(EXTRACTED RECORDS)

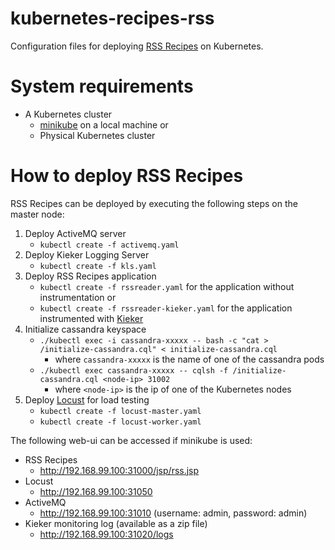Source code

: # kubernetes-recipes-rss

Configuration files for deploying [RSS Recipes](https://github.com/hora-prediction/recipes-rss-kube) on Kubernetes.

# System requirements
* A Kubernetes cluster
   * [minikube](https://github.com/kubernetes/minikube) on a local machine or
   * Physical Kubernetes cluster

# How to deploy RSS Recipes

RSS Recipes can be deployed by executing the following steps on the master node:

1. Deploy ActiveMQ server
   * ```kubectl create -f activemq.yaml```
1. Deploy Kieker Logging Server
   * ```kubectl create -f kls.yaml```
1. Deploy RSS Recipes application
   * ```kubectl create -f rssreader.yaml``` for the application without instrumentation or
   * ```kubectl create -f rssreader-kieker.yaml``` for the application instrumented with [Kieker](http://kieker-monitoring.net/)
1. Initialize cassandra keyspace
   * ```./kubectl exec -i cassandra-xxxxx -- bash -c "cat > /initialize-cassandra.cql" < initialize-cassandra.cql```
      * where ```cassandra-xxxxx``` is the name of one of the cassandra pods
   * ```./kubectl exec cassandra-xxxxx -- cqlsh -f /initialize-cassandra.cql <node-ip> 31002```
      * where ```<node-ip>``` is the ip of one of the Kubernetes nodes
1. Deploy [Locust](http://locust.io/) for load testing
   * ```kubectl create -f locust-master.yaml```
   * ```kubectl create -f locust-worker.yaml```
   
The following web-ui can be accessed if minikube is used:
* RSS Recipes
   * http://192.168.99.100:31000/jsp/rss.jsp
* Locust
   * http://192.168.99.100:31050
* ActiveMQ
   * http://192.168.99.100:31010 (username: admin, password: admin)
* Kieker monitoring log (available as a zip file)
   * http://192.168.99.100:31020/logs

(End EXTRACTED RECORDS)
(EXTRACTED RECORDS)

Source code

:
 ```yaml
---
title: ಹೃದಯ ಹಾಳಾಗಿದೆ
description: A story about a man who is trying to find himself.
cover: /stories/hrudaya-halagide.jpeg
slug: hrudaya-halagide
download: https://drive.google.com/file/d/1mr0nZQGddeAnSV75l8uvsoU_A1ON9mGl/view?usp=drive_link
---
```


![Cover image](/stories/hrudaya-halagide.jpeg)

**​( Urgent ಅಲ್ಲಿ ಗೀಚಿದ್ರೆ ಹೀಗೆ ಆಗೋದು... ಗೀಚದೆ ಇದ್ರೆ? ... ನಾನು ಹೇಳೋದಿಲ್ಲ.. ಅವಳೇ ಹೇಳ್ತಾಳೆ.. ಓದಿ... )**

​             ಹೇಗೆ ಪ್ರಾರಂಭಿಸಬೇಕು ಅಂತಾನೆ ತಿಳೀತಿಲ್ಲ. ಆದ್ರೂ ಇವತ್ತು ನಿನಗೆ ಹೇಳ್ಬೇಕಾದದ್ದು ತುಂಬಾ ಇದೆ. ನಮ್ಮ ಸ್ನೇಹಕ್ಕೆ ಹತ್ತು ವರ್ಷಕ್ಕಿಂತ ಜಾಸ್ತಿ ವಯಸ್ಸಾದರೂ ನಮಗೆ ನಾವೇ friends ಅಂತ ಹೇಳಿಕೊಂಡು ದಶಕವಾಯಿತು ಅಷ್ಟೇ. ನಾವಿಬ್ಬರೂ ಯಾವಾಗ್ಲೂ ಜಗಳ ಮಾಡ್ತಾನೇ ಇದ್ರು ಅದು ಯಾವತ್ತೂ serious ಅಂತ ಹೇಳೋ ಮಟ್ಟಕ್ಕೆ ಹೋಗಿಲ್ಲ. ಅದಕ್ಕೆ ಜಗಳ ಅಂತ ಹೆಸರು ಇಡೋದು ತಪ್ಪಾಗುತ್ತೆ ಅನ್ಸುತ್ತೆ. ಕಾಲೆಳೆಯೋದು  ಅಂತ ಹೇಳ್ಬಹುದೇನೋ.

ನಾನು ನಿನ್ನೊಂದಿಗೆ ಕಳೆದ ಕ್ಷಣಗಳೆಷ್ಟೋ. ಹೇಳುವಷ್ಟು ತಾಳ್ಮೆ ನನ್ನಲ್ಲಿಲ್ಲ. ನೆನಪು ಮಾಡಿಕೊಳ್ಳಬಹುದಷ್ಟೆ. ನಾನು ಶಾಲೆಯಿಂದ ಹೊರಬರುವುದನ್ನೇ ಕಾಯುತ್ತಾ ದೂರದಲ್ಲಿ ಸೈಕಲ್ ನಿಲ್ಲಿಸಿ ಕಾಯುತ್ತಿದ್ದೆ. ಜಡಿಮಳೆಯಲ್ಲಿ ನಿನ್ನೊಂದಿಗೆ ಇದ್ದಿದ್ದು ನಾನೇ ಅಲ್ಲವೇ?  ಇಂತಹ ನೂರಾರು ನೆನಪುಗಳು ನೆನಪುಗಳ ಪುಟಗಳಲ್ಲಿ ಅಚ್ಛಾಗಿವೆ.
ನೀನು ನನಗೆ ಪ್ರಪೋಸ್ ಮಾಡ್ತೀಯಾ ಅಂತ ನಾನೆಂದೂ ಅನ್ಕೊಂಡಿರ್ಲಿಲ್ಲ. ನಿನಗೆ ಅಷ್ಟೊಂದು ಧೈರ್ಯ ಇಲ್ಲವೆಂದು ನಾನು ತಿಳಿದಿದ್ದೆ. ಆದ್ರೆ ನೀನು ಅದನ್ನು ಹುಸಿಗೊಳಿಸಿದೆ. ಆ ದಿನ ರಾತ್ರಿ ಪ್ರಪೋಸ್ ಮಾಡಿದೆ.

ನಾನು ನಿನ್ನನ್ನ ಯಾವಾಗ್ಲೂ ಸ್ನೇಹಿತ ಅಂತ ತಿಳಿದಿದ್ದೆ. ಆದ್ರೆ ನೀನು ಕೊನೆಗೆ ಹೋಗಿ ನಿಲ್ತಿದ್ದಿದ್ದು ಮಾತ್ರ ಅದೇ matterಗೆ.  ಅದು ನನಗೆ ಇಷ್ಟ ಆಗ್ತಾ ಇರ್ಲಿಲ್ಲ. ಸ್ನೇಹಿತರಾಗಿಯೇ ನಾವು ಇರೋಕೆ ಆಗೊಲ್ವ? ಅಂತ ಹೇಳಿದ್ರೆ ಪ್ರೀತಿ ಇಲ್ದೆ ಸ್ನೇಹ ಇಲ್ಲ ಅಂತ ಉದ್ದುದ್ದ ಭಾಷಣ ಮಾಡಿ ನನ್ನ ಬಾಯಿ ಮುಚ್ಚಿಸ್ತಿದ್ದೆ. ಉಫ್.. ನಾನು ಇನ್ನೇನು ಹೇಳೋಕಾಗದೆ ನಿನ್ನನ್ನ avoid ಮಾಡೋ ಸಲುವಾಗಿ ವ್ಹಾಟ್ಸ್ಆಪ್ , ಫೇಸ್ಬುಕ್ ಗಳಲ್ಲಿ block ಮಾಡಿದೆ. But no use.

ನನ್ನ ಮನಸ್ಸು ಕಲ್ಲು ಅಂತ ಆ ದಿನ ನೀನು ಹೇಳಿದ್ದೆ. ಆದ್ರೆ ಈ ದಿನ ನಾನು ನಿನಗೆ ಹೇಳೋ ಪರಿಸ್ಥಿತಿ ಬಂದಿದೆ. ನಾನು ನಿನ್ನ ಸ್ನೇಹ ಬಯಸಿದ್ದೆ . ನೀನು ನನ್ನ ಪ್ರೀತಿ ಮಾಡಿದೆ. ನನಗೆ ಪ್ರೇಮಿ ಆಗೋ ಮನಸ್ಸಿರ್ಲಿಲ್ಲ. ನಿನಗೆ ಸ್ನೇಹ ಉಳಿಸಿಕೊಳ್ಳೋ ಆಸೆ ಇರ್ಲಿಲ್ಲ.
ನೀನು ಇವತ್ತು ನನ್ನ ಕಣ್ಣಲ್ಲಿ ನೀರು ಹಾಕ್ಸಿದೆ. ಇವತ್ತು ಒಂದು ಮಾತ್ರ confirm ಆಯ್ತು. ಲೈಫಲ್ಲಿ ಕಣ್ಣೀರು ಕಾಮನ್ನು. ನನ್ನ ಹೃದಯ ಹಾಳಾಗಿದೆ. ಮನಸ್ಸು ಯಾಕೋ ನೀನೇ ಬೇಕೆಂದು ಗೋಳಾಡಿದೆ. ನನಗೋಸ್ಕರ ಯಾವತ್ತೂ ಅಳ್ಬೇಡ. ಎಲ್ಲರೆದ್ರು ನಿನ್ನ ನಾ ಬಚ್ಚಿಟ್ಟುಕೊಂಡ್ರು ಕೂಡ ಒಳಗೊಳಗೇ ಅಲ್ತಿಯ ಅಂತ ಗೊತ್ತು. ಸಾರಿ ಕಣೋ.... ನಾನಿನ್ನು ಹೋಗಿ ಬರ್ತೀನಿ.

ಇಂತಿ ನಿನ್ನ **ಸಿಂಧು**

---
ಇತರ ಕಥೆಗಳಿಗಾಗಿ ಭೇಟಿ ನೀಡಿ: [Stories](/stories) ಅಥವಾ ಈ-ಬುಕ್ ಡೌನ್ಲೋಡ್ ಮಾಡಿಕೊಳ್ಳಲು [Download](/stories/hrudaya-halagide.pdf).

(End EXTRACTED RECORDS)

TASK DIRECTIONS:
Scan the data above for the string "cluster". Copy every line in which it appears.

RESULT FOR THIS TASK:
* A Kubernetes cluster
   * Physical Kubernetes cluster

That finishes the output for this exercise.